Damien Hirst sculptures undergo restoration in Gloucestershire ahead of retrospective

Multi-million-pound works spotted outside artist's Stroud studio complex

Charity (2002-3) by Damien Hirst, on show at Yorkshire Sculpture Park last year Alamy

Several large-scale bronze sculptures by Damien Hirst worth millions of pounds that appeared outside his Gloucestershire studio last week are being restored ahead of a retrospective of the artist's works. Details of the retrospective will be announced later this year, according to a spokeswoman for Hirst.

News service Gloucestershire Live first reported spotting the works standing in the car park of the vast complex in Stroud over the holidays. Science Studios, as the compound is called, is where Hirst produces his large-scale sculptures as well as his formaldehyde pieces in a specially ventilated unit. Most of his bronze works are cast at the Pangolin foundry in nearby Brimscombe.

Four monumental sculptures were visible last week from the cycling path adjacent to the studio complex: Charity (2002-03), The Virgin Mother (2005-06), Temple (2008) and Hymn (1999-2005). The pieces have been returned following exhibitions at Houghton Hall, Yorkshire Sculpture International and Norwich University of the Arts and “are currently being worked on for a retrospective exhibition”, the spokeswoman says. Other editions of The Virgin Mother and Charity remain on view at Yorkshire Sculpture Park until April 2022.

Science Studios, completed in 2012 by Bath-based Designscape Architects, boasts an 18-metre high gallery to show works to clients, although it would seem plans for an outdoor sculpture park have yet to come to fruition.

Hirst recently returned to painting following a decade working on sculptures for his exhibition, Treasures from the Wreck of the Unbelievable, which closed in Venice in December 2017. Featuring hundreds of objects produced in marble, gold and bronze, crystal, jade and malachite, the show, installed across two museums, racked up a reported £250m in sales.

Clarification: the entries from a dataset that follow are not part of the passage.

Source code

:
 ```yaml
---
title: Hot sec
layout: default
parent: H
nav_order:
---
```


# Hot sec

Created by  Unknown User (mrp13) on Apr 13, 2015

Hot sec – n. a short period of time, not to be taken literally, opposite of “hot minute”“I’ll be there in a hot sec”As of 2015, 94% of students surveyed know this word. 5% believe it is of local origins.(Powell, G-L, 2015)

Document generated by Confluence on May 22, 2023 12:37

In 2018, Hirst streamlined his business to “focus on his art”, laying off 50 members of staff, mainly working in finance and IT, although there were some losses in his London and Gloucester studios. The artist, meanwhile, invested in a new studio on Beak Street in Soho, central London, which was purchased for around £40m, according to Companies House. The new complex was expected to open last year.